Maria Salazar, a 20-year-old university student, came with her father, Antonio Salazar, 70, to cash three gift cards.

“They gave us the cards in the name of the PRI and Rep. Hector Pedroza (a PRI congressional candidate), and they said they were counting on our vote,” Maria Salazar said outside the store, as she carried plastic shopping bags packed with toilet paper, cooking oil, rice, saltine crackers and instant noodle soups.

Her father carried another two packed grocery bags and her 8-year-old nephew carried another.

“They told us they were worth 500 pesos ($37.50), but when we got to the checkout, they were only worth 100 rotten pesos, ($7.50)” Salazar said.

Both she and her father said they had been told to turn in a photocopy of their voter ID card in order to get the gift cards.

Another woman interviewed outside the same Soriana grocery store also complained her card had only 100 pesos ($7.50) in credit.

“For helping them with votes and all … they gave us a card for supporting them, and all that for 100 pesos,” said the woman, who gave only her first name, Josefina, for fear of reprisals. She said she got the card for supporting Pena Nieto, but complained that “100 pesos lasts you about five minutes.”

Inside the store, such long lines formed at card-reading machines as people tried to find the balances on their cards. Some grew angry and shouted insults against Pena Nieto.

Regular shoppers were vexed at the long lines. “I was going to buy bread right now, but you can see, the lines are tremendous, you can’t even get in,” said Maria Garcia Lobato.

Pena Nieto’s campaign and the PRI press office said they had no immediate comment, and the press representative of the Soriana grocery store chain did not immediately respond to phone calls. In the final days of the campaign, PRI officials denied similar allegations that the party distributed prepaid cash cards from a local bank.

On the Friday before the vote, the leftist Democratic Revolution Party — whose candidate Andres Manuel Lopez Obrador came in second — issued a statement accompanied by photos of dozens of the Soriana cards, saying they had been distributed by a PRI-affiliated union, and it filed a complaint to electoral authorities.

Under Mexican election law, giving voters gifts is not a crime unless the gift is meant to condition or influence their votes.
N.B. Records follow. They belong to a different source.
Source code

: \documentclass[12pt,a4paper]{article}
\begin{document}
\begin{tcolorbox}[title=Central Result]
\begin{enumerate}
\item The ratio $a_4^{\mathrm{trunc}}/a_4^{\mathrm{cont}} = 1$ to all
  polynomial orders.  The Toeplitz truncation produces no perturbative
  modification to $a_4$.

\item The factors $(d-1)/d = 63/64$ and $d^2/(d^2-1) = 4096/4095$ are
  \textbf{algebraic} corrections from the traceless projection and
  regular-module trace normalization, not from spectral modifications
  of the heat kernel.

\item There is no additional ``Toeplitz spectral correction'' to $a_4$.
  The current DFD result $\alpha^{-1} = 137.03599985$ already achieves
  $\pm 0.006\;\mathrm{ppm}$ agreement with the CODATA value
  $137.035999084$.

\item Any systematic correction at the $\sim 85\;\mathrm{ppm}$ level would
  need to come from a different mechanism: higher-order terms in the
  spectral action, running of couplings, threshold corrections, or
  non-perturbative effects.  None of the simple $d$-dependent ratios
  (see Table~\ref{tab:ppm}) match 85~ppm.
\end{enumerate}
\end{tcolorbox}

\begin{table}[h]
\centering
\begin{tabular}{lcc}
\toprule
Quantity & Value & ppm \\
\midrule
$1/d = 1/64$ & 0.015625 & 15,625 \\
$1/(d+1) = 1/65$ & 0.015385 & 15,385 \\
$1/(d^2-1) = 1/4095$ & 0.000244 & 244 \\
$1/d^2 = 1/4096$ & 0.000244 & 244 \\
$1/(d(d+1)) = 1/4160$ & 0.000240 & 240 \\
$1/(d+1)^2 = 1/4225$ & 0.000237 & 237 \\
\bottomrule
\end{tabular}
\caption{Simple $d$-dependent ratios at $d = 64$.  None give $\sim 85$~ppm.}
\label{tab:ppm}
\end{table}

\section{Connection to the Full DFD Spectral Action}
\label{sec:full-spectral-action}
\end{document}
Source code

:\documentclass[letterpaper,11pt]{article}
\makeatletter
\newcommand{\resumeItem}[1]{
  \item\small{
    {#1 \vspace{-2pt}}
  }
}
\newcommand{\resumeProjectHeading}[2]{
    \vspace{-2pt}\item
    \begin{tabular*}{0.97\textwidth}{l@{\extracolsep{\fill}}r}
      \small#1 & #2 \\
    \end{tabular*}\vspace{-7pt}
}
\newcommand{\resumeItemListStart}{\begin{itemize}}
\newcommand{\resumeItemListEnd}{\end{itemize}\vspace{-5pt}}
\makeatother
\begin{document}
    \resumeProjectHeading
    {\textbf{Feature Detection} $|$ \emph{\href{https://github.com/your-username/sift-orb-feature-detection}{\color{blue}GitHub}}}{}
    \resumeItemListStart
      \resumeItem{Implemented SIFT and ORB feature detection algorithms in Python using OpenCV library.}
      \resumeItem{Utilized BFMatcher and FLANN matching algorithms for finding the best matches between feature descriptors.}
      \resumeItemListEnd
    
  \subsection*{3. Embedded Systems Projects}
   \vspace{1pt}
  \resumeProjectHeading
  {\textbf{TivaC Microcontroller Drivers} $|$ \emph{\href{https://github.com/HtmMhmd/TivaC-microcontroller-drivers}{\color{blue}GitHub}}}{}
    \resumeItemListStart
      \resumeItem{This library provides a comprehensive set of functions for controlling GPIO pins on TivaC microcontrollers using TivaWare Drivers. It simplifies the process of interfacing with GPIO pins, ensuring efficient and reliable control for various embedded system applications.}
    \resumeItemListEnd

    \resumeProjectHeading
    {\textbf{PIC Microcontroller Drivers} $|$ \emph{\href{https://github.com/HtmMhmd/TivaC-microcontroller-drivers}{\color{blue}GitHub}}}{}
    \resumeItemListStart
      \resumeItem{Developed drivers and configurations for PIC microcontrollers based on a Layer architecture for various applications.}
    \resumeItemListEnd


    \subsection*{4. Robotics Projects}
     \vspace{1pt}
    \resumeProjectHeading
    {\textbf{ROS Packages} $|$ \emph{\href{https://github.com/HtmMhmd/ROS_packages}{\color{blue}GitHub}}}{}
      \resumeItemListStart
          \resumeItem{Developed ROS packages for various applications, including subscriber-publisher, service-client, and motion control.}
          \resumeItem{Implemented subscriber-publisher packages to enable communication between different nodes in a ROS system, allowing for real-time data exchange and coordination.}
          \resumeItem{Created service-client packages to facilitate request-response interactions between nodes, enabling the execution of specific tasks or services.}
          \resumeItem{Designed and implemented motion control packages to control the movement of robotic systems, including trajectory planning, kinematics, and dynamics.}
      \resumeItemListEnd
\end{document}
Also, the cost of such gifts must be reported to authorities, and cannot exceed campaign spending limits. Violations of those rules are usually punished with fines, but are not usually considered ground for annulling the elections.

On Tuesday, Alfredo Figueroa, a council member of the oversight agency known as the Federal Electoral Institute, said authorities are investigating the Soriana card complaint.

Figueroa also said that irregularities in vote tallies may eventually lead to the opening and re-counting of votes from as many as 50,000 polling stations, about one-third of the 143,000 involved in Sunday’s vote.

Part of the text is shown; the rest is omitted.